Run through the records and show each line that includes the string "Rainfly".
Recorded data Block Start
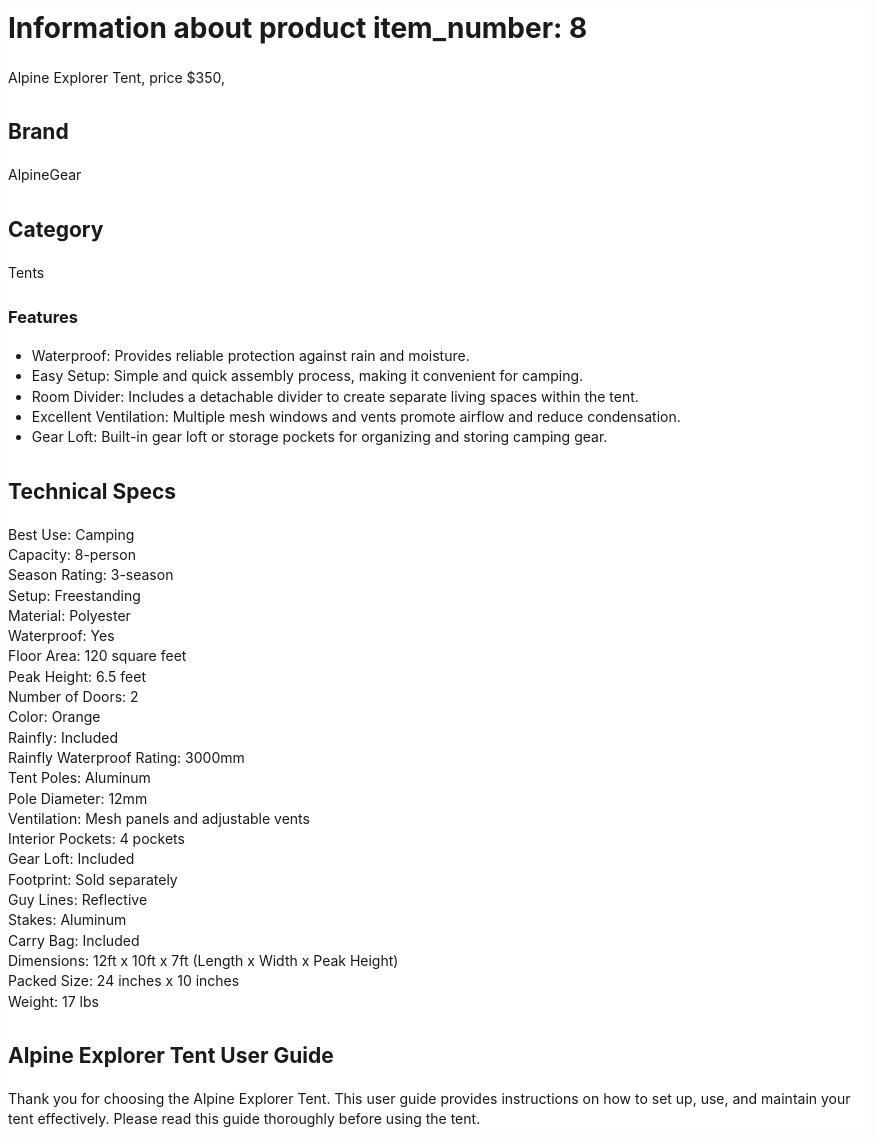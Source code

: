 # Information about product item_number: 8
Alpine Explorer Tent, price $350,

## Brand
AlpineGear

## Category
Tents

### Features
- Waterproof: Provides reliable protection against rain and moisture.
- Easy Setup: Simple and quick assembly process, making it convenient for camping.
- Room Divider: Includes a detachable divider to create separate living spaces within the tent.
- Excellent Ventilation: Multiple mesh windows and vents promote airflow and reduce condensation.
- Gear Loft: Built-in gear loft or storage pockets for organizing and storing camping gear.

## Technical Specs
Best Use: Camping  
Capacity: 8-person  
Season Rating: 3-season  
Setup: Freestanding  
Material: Polyester  
Waterproof: Yes  
Floor Area: 120 square feet  
Peak Height: 6.5 feet  
Number of Doors: 2  
Color: Orange  
Rainfly: Included  
Rainfly Waterproof Rating: 3000mm  
Tent Poles: Aluminum  
Pole Diameter: 12mm  
Ventilation: Mesh panels and adjustable vents  
Interior Pockets: 4 pockets  
Gear Loft: Included  
Footprint: Sold separately  
Guy Lines: Reflective  
Stakes: Aluminum  
Carry Bag: Included  
Dimensions: 12ft x 10ft x 7ft (Length x Width x Peak Height)  
Packed Size: 24 inches x 10 inches  
Weight: 17 lbs

## Alpine Explorer Tent User Guide

Thank you for choosing the Alpine Explorer Tent. This user guide provides instructions on how to set up, use, and maintain your tent effectively. Please read this guide thoroughly before using the tent.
Recorded data Block End
▶ Your response
Rainfly: Included  
Rainfly Waterproof Rating: 3000mm  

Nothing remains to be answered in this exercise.